Each size doubles the previous tier's CPU and memory:

Size Workers CPU Request Memory When to Use
xs 0.4 0.5 Gi Small datasets, light testing
s 1 0.8 1.0 Gi Testing, simple filters, single source/sink, low volume (default)
m 4 1.6 2.0 Gi Multiple sinks, Kafka streaming, moderate transform complexity
l 10 3.2 4.0 Gi Multi-event decoding with UNION ALL, high-volume historical backfill
xl 20 6.4 8.0 Gi Large chain backfills, complex JOINs (e.g.
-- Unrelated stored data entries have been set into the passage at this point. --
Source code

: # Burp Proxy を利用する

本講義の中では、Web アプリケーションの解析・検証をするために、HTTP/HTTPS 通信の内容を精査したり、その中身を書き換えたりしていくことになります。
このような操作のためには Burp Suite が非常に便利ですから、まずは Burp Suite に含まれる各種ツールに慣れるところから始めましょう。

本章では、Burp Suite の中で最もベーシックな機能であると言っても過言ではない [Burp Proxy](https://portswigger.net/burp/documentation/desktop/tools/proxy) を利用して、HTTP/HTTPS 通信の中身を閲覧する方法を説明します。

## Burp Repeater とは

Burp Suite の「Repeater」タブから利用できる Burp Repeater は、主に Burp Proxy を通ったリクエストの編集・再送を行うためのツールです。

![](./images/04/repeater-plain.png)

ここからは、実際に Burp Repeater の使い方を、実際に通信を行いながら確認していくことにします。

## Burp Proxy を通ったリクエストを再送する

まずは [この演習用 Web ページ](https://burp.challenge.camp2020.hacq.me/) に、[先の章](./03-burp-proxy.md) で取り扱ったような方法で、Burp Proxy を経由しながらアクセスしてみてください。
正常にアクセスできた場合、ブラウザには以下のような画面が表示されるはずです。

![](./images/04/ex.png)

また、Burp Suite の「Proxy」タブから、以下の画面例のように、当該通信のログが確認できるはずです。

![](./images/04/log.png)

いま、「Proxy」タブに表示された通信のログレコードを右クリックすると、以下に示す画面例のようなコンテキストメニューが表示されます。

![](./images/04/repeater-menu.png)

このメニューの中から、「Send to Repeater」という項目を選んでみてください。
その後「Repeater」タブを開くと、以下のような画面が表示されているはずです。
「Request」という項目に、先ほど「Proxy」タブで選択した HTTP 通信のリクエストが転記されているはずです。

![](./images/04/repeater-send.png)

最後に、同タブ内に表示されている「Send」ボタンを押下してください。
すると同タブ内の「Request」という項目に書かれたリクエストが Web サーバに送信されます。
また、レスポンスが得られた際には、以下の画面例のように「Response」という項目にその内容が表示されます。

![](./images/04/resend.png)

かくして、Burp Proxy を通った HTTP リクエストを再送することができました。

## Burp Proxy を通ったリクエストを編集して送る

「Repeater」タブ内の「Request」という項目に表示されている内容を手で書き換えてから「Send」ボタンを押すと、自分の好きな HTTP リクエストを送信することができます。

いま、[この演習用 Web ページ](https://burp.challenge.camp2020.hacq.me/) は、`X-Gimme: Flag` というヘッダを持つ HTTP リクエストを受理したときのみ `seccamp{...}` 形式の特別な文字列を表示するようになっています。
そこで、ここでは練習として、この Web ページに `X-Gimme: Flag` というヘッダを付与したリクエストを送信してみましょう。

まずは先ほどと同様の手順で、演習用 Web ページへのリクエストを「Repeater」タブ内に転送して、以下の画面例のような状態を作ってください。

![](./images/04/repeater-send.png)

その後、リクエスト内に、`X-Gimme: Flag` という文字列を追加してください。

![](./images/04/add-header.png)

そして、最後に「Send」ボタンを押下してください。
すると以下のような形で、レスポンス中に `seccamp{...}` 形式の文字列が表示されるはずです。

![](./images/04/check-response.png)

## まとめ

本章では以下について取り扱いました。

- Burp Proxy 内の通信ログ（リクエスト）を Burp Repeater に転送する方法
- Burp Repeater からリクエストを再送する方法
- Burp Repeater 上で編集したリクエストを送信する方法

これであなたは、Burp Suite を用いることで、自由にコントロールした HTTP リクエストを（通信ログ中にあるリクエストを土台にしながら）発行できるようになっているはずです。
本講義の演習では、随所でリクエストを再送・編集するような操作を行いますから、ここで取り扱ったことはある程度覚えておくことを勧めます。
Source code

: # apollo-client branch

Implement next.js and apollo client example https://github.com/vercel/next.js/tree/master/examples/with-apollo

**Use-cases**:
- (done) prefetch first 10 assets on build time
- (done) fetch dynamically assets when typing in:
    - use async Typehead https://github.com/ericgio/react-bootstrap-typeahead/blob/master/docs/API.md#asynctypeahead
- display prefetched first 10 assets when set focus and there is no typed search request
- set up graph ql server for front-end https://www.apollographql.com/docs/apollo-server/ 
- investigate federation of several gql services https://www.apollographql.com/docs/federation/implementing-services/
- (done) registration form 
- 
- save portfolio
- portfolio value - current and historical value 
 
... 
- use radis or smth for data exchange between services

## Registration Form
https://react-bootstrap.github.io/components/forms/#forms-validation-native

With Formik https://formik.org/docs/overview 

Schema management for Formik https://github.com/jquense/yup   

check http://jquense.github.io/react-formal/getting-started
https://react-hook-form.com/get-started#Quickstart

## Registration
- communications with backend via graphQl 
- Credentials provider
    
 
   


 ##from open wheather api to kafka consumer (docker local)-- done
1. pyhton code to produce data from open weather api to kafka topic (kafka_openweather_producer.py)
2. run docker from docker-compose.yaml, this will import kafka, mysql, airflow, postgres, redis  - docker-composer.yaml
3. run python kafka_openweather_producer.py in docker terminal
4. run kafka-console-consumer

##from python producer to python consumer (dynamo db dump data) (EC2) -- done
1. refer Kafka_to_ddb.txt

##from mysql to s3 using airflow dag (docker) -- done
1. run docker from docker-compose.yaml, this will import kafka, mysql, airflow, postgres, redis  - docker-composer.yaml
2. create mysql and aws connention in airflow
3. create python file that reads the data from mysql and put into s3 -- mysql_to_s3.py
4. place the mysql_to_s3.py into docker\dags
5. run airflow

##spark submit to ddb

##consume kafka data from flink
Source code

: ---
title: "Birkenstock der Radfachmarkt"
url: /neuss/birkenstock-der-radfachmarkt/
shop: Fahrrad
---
Solana accounts+transactions)
xxl 40 12.8 16.0 Gi Highest throughput needs; up to 6.3M rows/min

Rules of thumb from production pipelines:

  • Simple filter + single sink → s (default, try this first)
  • Kafka source + multiple sinks OR multiple transforms → m
  • Raw log decoding + 5+ event types + UNION ALL → l
  • Historical backfill of high-volume data → l or xl (can downsize after catch-up)
  • Start small and scale up — defensive sizing avoids wasted resources

Sink Selection

Quick Reference

Destination Sink Type Best For
Application DB postgres Row-level lookups, joins, application serving
Real-time aggregates postgres_aggregate Balances, counters, running totals via triggers
Analytics queries clickhouse Large-scale aggregations, time-series data
Event processing kafka Downstream consumers, event-driven systems
Serverless streaming s2_sink S2.dev streams, alternative to Kafka
Notifications webhook Lambda functions, API callbacks, alerts
Data lake s3_sink Long-term archival, batch processing
Testing blackhole Validate pipeline without writing data

Decision Flowchart

What's your primary use case?
├─ Application serving (REST/GraphQL API)
│  └─ PostgreSQL ← row-level lookups, joins, strong consistency
├─ Analytics / dashboards
│  ├─ Time-series queries → ClickHouse ← columnar, fast aggregations
│  └─ Full-text search → Elasticsearch / OpenSearch
├─ Real-time aggregations (balances, counters)
│  └─ PostgreSQL Aggregate ← trigger-based running totals
├─ Event-driven downstream processing
│  ├─ Need Kafka ecosystem → Kafka
│  └─ Serverless / simpler → S2 (s2.dev)
├─ Notifications / webhooks
│  └─ Webhook ← HTTP POST per event
├─ Long-term archival
│  └─ S3 ← object storage, cheapest for bulk data
├─ Just testing
│  └─ Blackhole ← validates pipeline without writing
└─ Multiple of the above
   └─ Use multiple sinks in the same pipeline (fan-out pattern)

PostgreSQL Aggregate Sink

The postgres_aggregate sink is uniquely suited for real-time running aggregations (balances, counters, totals). It uses a two-table pattern: a landing table that receives raw events, and an aggregation table maintained by a database trigger.

sinks:
  token_balances:
    type: postgres_aggregate
    from: transfers
    schema: public
    landing_table: transfer_events
    agg_table: account_balances
    primary_key: id
    secret_name: MY_POSTGRES
    group_by:
      account:
        type: text
      token_address:
        type: text
    aggregate:
      balance:
        from: amount
        fn: sum
      transfer_count:
        from: id
        fn: count

Supported aggregation functions: sum, count, avg, min, max

Multi-Sink Considerations

  • Each sink reads from a from: field — different sinks can read from different transforms
  • Sinks are independent — one failing doesn't block others
  • Use different batch_size / batch_flush_interval per sink based on latency needs
  • ClickHouse supports parallelism: N for concurrent writers (default 1)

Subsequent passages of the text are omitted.